• [What to do] What is needed is an exact copy of the records below, with the pictures left out.

• [Given records]
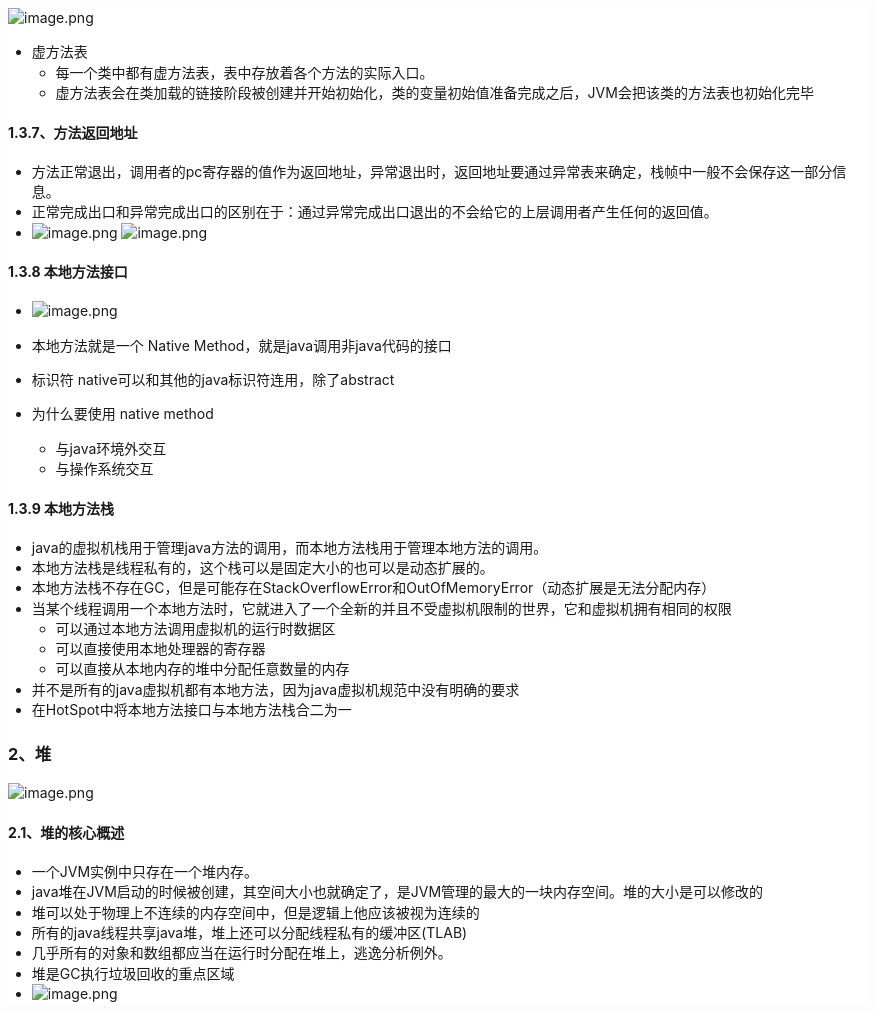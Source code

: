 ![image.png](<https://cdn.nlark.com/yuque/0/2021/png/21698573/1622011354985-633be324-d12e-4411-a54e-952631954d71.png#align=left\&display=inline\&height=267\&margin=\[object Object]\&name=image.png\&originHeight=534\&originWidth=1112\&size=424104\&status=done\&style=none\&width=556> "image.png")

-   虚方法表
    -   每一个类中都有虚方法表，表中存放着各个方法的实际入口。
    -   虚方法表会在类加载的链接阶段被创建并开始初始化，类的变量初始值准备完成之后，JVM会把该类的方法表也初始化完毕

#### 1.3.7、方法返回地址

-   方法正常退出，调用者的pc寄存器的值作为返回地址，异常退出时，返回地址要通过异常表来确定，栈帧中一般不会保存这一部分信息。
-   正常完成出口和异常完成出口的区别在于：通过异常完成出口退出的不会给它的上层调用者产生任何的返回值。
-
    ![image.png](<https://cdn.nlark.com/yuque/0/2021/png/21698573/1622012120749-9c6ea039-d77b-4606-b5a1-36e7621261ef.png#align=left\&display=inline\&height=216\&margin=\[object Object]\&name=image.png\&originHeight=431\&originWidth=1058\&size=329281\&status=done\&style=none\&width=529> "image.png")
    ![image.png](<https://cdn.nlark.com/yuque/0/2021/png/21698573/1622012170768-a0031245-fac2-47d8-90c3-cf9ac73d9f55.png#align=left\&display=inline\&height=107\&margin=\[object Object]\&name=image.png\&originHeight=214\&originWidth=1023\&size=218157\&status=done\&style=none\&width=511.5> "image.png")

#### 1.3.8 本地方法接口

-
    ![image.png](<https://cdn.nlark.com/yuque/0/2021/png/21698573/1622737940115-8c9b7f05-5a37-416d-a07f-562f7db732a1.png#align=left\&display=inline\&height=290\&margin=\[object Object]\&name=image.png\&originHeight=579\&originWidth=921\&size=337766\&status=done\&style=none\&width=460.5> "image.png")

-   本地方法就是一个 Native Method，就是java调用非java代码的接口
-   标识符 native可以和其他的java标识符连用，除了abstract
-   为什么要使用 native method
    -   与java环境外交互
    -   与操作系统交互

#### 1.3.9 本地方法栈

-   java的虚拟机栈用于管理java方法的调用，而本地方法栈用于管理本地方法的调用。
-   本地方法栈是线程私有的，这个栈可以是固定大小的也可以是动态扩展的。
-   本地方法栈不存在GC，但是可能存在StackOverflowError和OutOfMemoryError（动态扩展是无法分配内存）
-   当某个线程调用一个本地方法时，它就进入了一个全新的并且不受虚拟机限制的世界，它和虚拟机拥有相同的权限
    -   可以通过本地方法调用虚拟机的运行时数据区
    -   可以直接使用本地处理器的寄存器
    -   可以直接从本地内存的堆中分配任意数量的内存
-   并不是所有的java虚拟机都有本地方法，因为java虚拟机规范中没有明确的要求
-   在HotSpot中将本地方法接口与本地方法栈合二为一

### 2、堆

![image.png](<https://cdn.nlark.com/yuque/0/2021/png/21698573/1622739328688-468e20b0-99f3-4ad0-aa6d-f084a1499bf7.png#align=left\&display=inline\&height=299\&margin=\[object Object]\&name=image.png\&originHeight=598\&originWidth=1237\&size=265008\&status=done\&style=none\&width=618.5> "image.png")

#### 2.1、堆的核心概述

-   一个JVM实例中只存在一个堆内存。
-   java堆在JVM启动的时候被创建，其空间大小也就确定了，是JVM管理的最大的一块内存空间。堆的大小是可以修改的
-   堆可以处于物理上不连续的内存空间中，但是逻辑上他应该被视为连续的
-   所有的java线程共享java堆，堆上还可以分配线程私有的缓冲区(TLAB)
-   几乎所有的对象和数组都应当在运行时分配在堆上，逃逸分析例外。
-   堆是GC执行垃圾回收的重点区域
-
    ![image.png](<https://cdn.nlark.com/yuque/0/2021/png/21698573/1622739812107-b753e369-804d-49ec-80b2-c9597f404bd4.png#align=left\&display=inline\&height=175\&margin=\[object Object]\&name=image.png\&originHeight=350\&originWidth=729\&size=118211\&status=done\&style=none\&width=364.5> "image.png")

• [Output for this exercise]
Source code

: ![image.png](<https://cdn.nlark.com/yuque/0/2021/png/21698573/1622011354985-633be324-d12e-4411-a54e-952631954d71.png#align=left\&display=inline\&height=267\&margin=\[object Object]\&name=image.png\&originHeight=534\&originWidth=1112\&size=424104\&status=done\&style=none\&width=556> "image.png")

-   虚方法表
    -   每一个类中都有虚方法表，表中存放着各个方法的实际入口。
    -   虚方法表会在类加载的链接阶段被创建并开始初始化，类的变量初始值准备完成之后，JVM会把该类的方法表也初始化完毕

#### 1.3.7、方法返回地址

-   方法正常退出，调用者的pc寄存器的值作为返回地址，异常退出时，返回地址要通过异常表来确定，栈帧中一般不会保存这一部分信息。
-   正常完成出口和异常完成出口的区别在于：通过异常完成出口退出的不会给它的上层调用者产生任何的返回值。
-
    ![image.png](<https://cdn.nlark.com/yuque/0/2021/png/21698573/1622012120749-9c6ea039-d77b-4606-b5a1-36e7621261ef.png#align=left\&display=inline\&height=216\&margin=\[object Object]\&name=image.png\&originHeight=431\&originWidth=1058\&size=329281\&status=done\&style=none\&width=529> "image.png")
    ![image.png](<https://cdn.nlark.com/yuque/0/2021/png/21698573/1622012170768-a0031245-fac2-47d8-90c3-cf9ac73d9f55.png#align=left\&display=inline\&height=107\&margin=\[object Object]\&name=image.png\&originHeight=214\&originWidth=1023\&size=218157\&status=done\&style=none\&width=511.5> "image.png")

#### 1.3.8 本地方法接口

-
    ![image.png](<https://cdn.nlark.com/yuque/0/2021/png/21698573/1622737940115-8c9b7f05-5a37-416d-a07f-562f7db732a1.png#align=left\&display=inline\&height=290\&margin=\[object Object]\&name=image.png\&originHeight=579\&originWidth=921\&size=337766\&status=done\&style=none\&width=460.5> "image.png")

-   本地方法就是一个 Native Method，就是java调用非java代码的接口
-   标识符 native可以和其他的java标识符连用，除了abstract
-   为什么要使用 native method
    -   与java环境外交互
    -   与操作系统交互

#### 1.3.9 本地方法栈

-   java的虚拟机栈用于管理java方法的调用，而本地方法栈用于管理本地方法的调用。
-   本地方法栈是线程私有的，这个栈可以是固定大小的也可以是动态扩展的。
-   本地方法栈不存在GC，但是可能存在StackOverflowError和OutOfMemoryError（动态扩展是无法分配内存）
-   当某个线程调用一个本地方法时，它就进入了一个全新的并且不受虚拟机限制的世界，它和虚拟机拥有相同的权限
    -   可以通过本地方法调用虚拟机的运行时数据区
    -   可以直接使用本地处理器的寄存器
    -   可以直接从本地内存的堆中分配任意数量的内存
-   并不是所有的java虚拟机都有本地方法，因为java虚拟机规范中没有明确的要求
-   在HotSpot中将本地方法接口与本地方法栈合二为一

### 2、堆

![image.png](<https://cdn.nlark.com/yuque/0/2021/png/21698573/1622739328688-468e20b0-99f3-4ad0-aa6d-f084a1499bf7.png#align=left\&display=inline\&height=299\&margin=\[object Object]\&name=image.png\&originHeight=598\&originWidth=1237\&size=265008\&status=done\&style=none\&width=618.5> "image.png")

#### 2.1、堆的核心概述

-   一个JVM实例中只存在一个堆内存。
-   java堆在JVM启动的时候被创建，其空间大小也就确定了，是JVM管理的最大的一块内存空间。堆的大小是可以修改的
-   堆可以处于物理上不连续的内存空间中，但是逻辑上他应该被视为连续的
-   所有的java线程共享java堆，堆上还可以分配线程私有的缓冲区(TLAB)
-   几乎所有的对象和数组都应当在运行时分配在堆上，逃逸分析例外。
-   堆是GC执行垃圾回收的重点区域
-
    ![image.png](<https://cdn.nlark.com/yuque/0/2021/png/21698573/1622739812107-b753e369-804d-49ec-80b2-c9597f404bd4.png#align=left\&display=inline\&height=175\&margin=\[object Object]\&name=image.png\&originHeight=350\&originWidth=729\&size=118211\&status=done\&style=none\&width=364.5> "image.png")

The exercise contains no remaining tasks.